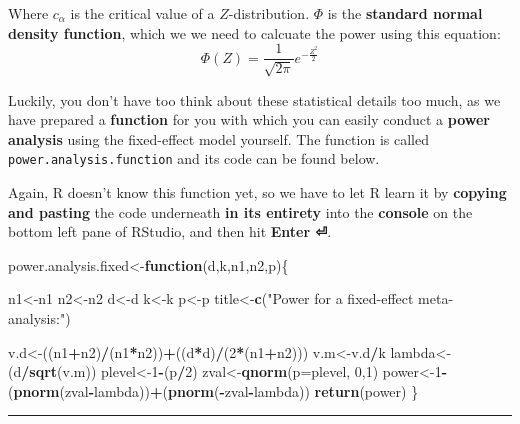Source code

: \documentclass[]{book}
\newenvironment{Shaded}{\begin{snugshade}}{\end{snugshade}}
\newcommand{\KeywordTok}[1]{\textcolor[rgb]{0.13,0.29,0.53}{\textbf{#1}}}
\newcommand{\DataTypeTok}[1]{\textcolor[rgb]{0.13,0.29,0.53}{#1}}
\newcommand{\DecValTok}[1]{\textcolor[rgb]{0.00,0.00,0.81}{#1}}
\newcommand{\StringTok}[1]{\textcolor[rgb]{0.31,0.60,0.02}{#1}}
\newcommand{\ControlFlowTok}[1]{\textcolor[rgb]{0.13,0.29,0.53}{\textbf{#1}}}
\newcommand{\OperatorTok}[1]{\textcolor[rgb]{0.81,0.36,0.00}{\textbf{#1}}}
\newcommand{\NormalTok}[1]{#1}
\theoremstyle{definition}
\theoremstyle{definition}
\theoremstyle{definition}
\theoremstyle{remark}
\begin{document}
Where \(c_{\alpha}\) is the critical value of a \(Z\)-distribution.
\(\Phi\) is the \textbf{standard normal density function}, which we we
need to calcuate the power using this equation:
\[\Phi(Z)=\frac{1}{\sqrt {2\pi}}e^{-\frac{Z^2}{2}}\]

Luckily, you don't have too think about these statistical details too
much, as we have prepared a \textbf{function} for you with which you can
easily conduct a \textbf{power analysis} using the fixed-effect model
yourself. The function is called \texttt{power.analysis.function} and
its code can be found below.

Again, R doesn't know this function yet, so we have to let R learn it by
\textbf{copying and pasting} the code underneath \textbf{in its
entirety} into the \textbf{console} on the bottom left pane of RStudio,
and then hit \textbf{Enter ⏎}.

\begin{Shaded}
\begin{Highlighting}[]
\NormalTok{power.analysis.fixed<-}\ControlFlowTok{function}\NormalTok{(d,k,n1,n2,p)\{}

\NormalTok{  n1<-n1}
\NormalTok{  n2<-n2}
\NormalTok{  d<-d}
\NormalTok{  k<-k}
\NormalTok{  p<-p}
\NormalTok{  title<-}\KeywordTok{c}\NormalTok{(}\StringTok{"Power for a fixed-effect meta-analysis:"}\NormalTok{)}

\NormalTok{  v.d<-((n1}\OperatorTok{+}\NormalTok{n2)}\OperatorTok{/}\NormalTok{(n1}\OperatorTok{*}\NormalTok{n2))}\OperatorTok{+}\NormalTok{((d}\OperatorTok{*}\NormalTok{d)}\OperatorTok{/}\NormalTok{(}\DecValTok{2}\OperatorTok{*}\NormalTok{(n1}\OperatorTok{+}\NormalTok{n2)))}
\NormalTok{  v.m<-v.d}\OperatorTok{/}\NormalTok{k}
\NormalTok{  lambda<-(d}\OperatorTok{/}\KeywordTok{sqrt}\NormalTok{(v.m))}
\NormalTok{  plevel<-}\DecValTok{1}\OperatorTok{-}\NormalTok{(p}\OperatorTok{/}\DecValTok{2}\NormalTok{)}
\NormalTok{  zval<-}\KeywordTok{qnorm}\NormalTok{(}\DataTypeTok{p=}\NormalTok{plevel, }\DecValTok{0}\NormalTok{,}\DecValTok{1}\NormalTok{)}
\NormalTok{  power<-}\DecValTok{1}\OperatorTok{-}\NormalTok{(}\KeywordTok{pnorm}\NormalTok{(zval}\OperatorTok{-}\NormalTok{lambda))}\OperatorTok{+}\NormalTok{(}\KeywordTok{pnorm}\NormalTok{(}\OperatorTok{-}\NormalTok{zval}\OperatorTok{-}\NormalTok{lambda))}
  \KeywordTok{return}\NormalTok{(power)}
\NormalTok{\}}
\end{Highlighting}
\end{Shaded}

\begin{center}\rule{0.5\linewidth}{\linethickness}\end{center}
\end{document}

PROBLEM: Using the records above, count the lines that hold the string "textbf", and give back only the result.

ANSWER SPACE: 9